Posted on the 08 July 2013 by Feedmedearly @feedmedearly

Anthony_Bourdain_bw I’ve heard so many people say to me “I’d love to cook, but honestly I’d set fire to my kitchen.”  And I wanted to respond because there seems to be such shame in making kitchen mistakes. 

And why? They happen to all of us, but they make us better chefs.  Although this post is similar to the one I posted a few weeks ago about salvaging a meal gone wrong, it’s got a slightly different message.  This is about pushing your limits, seeing where your cooking can take you, and not being afraid.  If you’re sitting there puzzled, just picture Sheryl Sandberg, Julia Child, and Anthony Bourdain huddling in your kitchen, giving you a pep talk, and then stepping back to cheer you on from the bleachers as you take the field.

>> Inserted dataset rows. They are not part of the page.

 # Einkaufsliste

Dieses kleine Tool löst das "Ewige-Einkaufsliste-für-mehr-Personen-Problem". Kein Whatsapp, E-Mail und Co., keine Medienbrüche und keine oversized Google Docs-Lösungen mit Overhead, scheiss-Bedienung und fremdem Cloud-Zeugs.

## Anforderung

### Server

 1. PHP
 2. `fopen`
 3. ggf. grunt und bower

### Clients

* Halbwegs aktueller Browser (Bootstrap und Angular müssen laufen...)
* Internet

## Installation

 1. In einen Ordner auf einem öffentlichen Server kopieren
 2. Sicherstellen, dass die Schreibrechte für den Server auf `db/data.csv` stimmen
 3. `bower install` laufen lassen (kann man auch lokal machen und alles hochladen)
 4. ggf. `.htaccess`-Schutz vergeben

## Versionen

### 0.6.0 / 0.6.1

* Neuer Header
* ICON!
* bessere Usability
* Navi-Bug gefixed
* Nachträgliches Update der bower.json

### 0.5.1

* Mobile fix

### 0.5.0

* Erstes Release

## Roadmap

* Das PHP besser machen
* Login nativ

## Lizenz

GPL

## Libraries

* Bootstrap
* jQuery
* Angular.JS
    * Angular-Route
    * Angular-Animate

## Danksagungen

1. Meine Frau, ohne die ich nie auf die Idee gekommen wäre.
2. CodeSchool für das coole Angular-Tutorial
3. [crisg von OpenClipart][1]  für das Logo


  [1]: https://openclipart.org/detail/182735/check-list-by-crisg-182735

Years ago I heard a famous chef say that the difference between a mediocre home cook, and a really good chef, is that chefs are always pushing themselves in the kitchen.  They sear the meat just a bit longer…they salt the food a little more aggressively.  We, mere home cooks, are often criticized for taking the pan off the heat a smidge too early.  We get nervous about unusual flavor combinations.  We often under season because we’re afraid of the small mountain of salt that’s often required to make food taste really good.  I know that sounds horrible, but trust me, in some cases it’s required.

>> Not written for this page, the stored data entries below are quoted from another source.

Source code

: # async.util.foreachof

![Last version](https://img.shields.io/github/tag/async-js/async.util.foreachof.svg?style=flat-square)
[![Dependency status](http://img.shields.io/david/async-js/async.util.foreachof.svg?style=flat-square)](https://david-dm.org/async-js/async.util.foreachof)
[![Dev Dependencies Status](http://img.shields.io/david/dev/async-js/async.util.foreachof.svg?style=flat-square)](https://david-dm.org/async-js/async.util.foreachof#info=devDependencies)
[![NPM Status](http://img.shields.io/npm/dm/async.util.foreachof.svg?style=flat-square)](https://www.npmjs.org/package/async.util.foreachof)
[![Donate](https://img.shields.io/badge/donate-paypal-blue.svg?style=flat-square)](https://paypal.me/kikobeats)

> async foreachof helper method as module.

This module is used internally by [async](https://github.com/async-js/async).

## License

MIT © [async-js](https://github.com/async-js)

I’ve watched Italian cooking guru Lidia Bastianich make pasta countless times, and have always been impressed by the sheer volume of salt that she dumps into the boiling water.  Handfuls.  Most of it ends up going down the drain anyway, but the pasta needs to be seasoned properly.  I love her thick Italian accent, encouraging us to make the water “taste salty like the sea”.  When I see my husband adding his tiny pinch of salt to the big pot of boiling water, I now harp on him like an old Italian matriarch “Not enough!  Salty like the sea!”  When he doesn’t follow through (all that harping now falls on deaf ears), it’s clear that Lidia was right.  Pasta does need to be seasoned heavily as it’s cooking.  (and PS, a little but life-changing factoid here, sodium has never been shown conclusively to harm your cardiovascular system, so dig in!)

So, first the salt conversation, now flames. Twice in the past year I’ve set my pot on fire, once reducing Ouzo, the other time sautéing chickpeas a little too….robustly?  I may or may not have been trying to emulate the chefs on TV, forgoing the wooden spoon, and yanking my pan back and forth across the burner with one hand, tossing and crisping my chickpeas in the hot oil.  If there’s one trick (other than cracking an egg with one hand) that makes you look like a real chef, it’s the one-handed stovetop sautee.  And I guess if there’s one thing that makes you look like a real amateur, it’s setting fire to your pan mid-toss.  At least nobody was here to witness it.  If a tree falls in the woods kind of thing…never happened, other than on this page.  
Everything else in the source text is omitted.